Farmland sale rattles U.S. pork industry
Kansas City, Mo ? More than a year after choosing bankruptcy over a buyout offer from Smithfield Foods Inc., Farmland Industries Inc. announced it had agreed to sell its pork unit to Smithfield, the largest pork processor in the country.
Some farmers and politicians are worried about what the sale will mean for the pork industry, now that Smithfield will hold 27 percent of the market. Others who follow the industry contend the deal announced Tuesday is good news for hog farmers, because Farmland Foods’ facilities would become part of a healthy company.
Under the agreement, which is subject to the approval of the U.S. Bankruptcy Court in Kansas City and the U.S. Department of Justice for antitrust considerations, Smithfield would keep all Farmland Foods’ 6,100 employees, keep open Farmland’s three slaughter plants and six processing plants, and maintain union contracts and contracts with Farmland hog producers.

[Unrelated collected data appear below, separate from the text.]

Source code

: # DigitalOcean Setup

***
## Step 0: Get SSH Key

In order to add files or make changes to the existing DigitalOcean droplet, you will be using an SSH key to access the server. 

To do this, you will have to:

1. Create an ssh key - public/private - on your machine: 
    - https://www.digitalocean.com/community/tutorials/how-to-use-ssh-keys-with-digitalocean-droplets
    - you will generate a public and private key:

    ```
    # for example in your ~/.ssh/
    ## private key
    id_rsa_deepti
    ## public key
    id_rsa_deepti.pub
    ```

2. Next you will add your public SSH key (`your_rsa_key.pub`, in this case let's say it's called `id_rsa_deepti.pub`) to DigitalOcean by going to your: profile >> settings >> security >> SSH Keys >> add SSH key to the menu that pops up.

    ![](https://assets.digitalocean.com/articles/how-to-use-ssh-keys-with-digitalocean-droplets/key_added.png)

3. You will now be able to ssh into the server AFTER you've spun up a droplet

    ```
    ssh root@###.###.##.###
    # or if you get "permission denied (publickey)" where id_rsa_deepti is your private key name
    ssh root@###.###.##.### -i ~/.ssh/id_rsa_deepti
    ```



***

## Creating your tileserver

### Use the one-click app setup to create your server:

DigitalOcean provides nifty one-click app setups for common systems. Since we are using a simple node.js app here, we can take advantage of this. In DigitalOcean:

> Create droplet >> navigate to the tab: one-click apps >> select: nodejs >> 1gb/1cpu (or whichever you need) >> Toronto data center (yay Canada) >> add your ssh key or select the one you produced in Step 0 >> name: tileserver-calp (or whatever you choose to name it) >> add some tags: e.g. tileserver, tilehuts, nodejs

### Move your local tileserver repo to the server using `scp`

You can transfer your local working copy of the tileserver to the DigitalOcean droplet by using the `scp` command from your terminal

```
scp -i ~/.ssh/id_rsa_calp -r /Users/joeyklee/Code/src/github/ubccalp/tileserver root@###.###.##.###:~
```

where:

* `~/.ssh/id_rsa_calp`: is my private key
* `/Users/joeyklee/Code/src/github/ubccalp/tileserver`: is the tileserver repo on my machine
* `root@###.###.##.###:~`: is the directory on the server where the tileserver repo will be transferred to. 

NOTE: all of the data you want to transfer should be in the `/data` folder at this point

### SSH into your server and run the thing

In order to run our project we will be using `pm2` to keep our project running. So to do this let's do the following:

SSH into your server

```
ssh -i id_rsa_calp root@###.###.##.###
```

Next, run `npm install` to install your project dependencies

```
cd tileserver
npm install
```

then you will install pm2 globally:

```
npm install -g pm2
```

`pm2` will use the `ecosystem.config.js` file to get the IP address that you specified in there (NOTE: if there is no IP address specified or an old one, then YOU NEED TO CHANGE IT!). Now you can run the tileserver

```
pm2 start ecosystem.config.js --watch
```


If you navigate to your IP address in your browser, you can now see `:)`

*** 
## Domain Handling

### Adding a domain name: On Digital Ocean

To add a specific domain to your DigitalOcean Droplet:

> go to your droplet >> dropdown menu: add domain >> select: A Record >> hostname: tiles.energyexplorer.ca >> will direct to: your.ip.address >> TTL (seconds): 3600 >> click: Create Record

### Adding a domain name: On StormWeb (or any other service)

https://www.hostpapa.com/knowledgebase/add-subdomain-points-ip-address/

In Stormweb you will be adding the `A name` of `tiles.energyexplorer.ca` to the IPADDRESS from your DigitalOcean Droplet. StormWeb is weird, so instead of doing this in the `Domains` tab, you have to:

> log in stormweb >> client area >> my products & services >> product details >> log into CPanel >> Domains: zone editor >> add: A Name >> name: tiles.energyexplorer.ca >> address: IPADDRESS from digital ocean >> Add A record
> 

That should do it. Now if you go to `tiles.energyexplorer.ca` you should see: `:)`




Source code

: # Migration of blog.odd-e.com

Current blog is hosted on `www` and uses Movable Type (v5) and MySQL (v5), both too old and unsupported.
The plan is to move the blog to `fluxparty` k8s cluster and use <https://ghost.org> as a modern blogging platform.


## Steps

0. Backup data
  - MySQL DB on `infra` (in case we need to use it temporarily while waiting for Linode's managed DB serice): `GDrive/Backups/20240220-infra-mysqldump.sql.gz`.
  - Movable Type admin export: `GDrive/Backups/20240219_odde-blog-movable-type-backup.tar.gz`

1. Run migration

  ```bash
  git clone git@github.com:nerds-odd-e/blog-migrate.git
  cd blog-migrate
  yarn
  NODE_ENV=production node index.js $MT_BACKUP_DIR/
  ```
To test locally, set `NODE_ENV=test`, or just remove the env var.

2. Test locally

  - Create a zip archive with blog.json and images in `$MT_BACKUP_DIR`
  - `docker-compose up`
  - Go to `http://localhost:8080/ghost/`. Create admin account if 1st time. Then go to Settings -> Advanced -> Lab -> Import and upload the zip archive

“It’s good news for the hog industry in the Midwest in that we are quite sure that Farmland facilities are in a viable company,” said Glenn Grimes, an agricultural economist at the University of Missouri-Columbia. “Otherwise, anytime you’re in bankruptcy proceedings, you’re in uncertainty.”
Some hog farmers, especially those with small farms, say they are worried because Smithfield already controls 20 percent of the market and raises its own hogs — 12 million of the 20 million per year it slaughters.
“I’m concerned that I, as a small producer, have a marketplace for my pigs,” said Curtis Meier, a farmer in Clarinda, Iowa, who is also president of the Iowa Pork Producers Assn.
Meier said he raises about 2,000 hogs each year on his farm and used to sell exclusively to Farmland until a few years ago when it closed its buying station in Clarinda, Iowa.
Iowa farmers produce more than one-quarter of U.S pork, and Iowa’s two U.S. senators, Republican Chuck Grassley and Democrat Tom Harkin, have expressed opposition to the deal.
In a letter Tuesday, Grassley asked the Antitrust Division at the Department of Justice to scrutinize the deal.
“If a Smithfield acquisition of Farmland is allowed, it could shut out the family farmer from fair and open markets. I believe it would have a serious, adverse impact on family farmers and independent producers in Iowa,” Grassley said.